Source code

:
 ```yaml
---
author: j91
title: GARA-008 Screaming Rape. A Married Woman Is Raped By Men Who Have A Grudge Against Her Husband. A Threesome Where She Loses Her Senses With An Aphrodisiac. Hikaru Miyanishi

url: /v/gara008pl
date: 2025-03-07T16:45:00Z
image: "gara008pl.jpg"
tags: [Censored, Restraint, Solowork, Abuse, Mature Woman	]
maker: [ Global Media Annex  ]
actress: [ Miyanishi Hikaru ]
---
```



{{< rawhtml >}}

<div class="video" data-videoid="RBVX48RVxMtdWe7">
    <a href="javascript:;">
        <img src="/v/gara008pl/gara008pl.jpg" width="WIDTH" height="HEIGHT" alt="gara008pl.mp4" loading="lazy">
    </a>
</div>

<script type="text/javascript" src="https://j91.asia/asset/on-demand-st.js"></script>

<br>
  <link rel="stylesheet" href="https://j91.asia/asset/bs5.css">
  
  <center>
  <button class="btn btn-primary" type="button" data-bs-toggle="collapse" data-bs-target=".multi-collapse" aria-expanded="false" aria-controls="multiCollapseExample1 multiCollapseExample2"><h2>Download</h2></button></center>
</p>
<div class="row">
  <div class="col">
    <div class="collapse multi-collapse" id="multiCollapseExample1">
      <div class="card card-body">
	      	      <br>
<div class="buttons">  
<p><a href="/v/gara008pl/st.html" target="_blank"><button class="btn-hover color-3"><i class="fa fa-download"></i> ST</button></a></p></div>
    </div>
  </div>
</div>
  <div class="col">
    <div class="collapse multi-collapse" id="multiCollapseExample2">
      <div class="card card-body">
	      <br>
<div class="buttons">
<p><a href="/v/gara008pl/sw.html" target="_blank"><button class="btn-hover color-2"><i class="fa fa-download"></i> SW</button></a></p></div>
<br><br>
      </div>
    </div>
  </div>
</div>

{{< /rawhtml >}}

================

## Exercise
For each line above that contains the word "multi", copy that line.

## Output for this task
  <button class="btn btn-primary" type="button" data-bs-toggle="collapse" data-bs-target=".multi-collapse" aria-expanded="false" aria-controls="multiCollapseExample1 multiCollapseExample2"><h2>Download</h2></button></center>
    <div class="collapse multi-collapse" id="multiCollapseExample1">
    <div class="collapse multi-collapse" id="multiCollapseExample2">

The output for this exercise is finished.